┌─ Provided data

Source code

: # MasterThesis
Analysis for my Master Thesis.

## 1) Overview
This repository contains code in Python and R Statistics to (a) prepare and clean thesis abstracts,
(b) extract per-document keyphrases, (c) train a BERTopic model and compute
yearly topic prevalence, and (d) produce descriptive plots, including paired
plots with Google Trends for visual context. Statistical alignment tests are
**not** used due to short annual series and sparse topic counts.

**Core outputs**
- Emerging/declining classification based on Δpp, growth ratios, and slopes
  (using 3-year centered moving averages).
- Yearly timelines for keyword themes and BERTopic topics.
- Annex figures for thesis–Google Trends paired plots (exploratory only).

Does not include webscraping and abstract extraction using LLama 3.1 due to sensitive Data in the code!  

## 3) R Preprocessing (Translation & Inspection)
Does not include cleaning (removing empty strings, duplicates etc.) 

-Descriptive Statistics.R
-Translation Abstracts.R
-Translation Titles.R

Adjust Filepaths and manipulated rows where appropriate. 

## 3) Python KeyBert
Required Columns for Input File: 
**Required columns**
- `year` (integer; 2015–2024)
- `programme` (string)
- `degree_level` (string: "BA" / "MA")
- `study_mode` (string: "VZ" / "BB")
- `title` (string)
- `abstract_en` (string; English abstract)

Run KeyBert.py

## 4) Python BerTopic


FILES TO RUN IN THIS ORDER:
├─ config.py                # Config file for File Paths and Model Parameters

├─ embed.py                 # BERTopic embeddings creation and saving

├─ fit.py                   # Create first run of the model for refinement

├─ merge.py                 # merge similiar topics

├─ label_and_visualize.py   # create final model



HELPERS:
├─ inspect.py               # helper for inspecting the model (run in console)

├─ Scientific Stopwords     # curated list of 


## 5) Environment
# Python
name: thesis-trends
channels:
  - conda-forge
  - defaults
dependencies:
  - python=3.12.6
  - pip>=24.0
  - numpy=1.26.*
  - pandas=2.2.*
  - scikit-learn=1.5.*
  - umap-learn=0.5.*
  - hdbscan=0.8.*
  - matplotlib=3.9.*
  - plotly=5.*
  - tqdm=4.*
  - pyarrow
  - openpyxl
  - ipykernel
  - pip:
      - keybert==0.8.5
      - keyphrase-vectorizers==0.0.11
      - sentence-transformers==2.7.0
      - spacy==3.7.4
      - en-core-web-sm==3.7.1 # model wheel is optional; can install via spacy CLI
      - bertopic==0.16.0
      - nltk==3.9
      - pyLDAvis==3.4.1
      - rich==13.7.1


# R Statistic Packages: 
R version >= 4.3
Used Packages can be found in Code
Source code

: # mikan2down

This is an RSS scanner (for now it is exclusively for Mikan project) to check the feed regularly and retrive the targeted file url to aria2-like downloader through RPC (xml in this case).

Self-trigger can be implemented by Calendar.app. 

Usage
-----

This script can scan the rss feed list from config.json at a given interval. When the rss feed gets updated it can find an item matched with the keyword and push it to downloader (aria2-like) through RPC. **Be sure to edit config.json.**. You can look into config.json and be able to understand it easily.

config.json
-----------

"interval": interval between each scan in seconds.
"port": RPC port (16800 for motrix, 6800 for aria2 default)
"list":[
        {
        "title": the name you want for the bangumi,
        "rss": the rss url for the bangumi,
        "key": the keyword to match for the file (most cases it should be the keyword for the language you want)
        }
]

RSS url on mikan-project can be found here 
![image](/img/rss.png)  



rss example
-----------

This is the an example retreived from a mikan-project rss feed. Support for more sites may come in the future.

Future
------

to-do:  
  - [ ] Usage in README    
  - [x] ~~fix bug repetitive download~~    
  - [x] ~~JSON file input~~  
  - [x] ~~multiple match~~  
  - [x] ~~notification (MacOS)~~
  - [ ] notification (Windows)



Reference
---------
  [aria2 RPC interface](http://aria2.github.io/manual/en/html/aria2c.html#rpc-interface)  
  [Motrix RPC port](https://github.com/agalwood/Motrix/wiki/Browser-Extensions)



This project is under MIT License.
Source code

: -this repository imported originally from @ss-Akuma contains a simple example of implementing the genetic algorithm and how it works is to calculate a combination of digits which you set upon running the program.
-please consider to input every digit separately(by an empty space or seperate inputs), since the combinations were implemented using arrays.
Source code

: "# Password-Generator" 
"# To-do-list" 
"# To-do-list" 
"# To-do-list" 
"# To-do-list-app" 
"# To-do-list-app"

└─

* _Action item_
Copy each line of the records above that carries the word "downloader".

* _Your solution_
This is an RSS scanner (for now it is exclusively for Mikan project) to check the feed regularly and retrive the targeted file url to aria2-like downloader through RPC (xml in this case).
This script can scan the rss feed list from config.json at a given interval. When the rss feed gets updated it can find an item matched with the keyword and push it to downloader (aria2-like) through RPC. **Be sure to edit config.json.**. You can look into config.json and be able to understand it easily.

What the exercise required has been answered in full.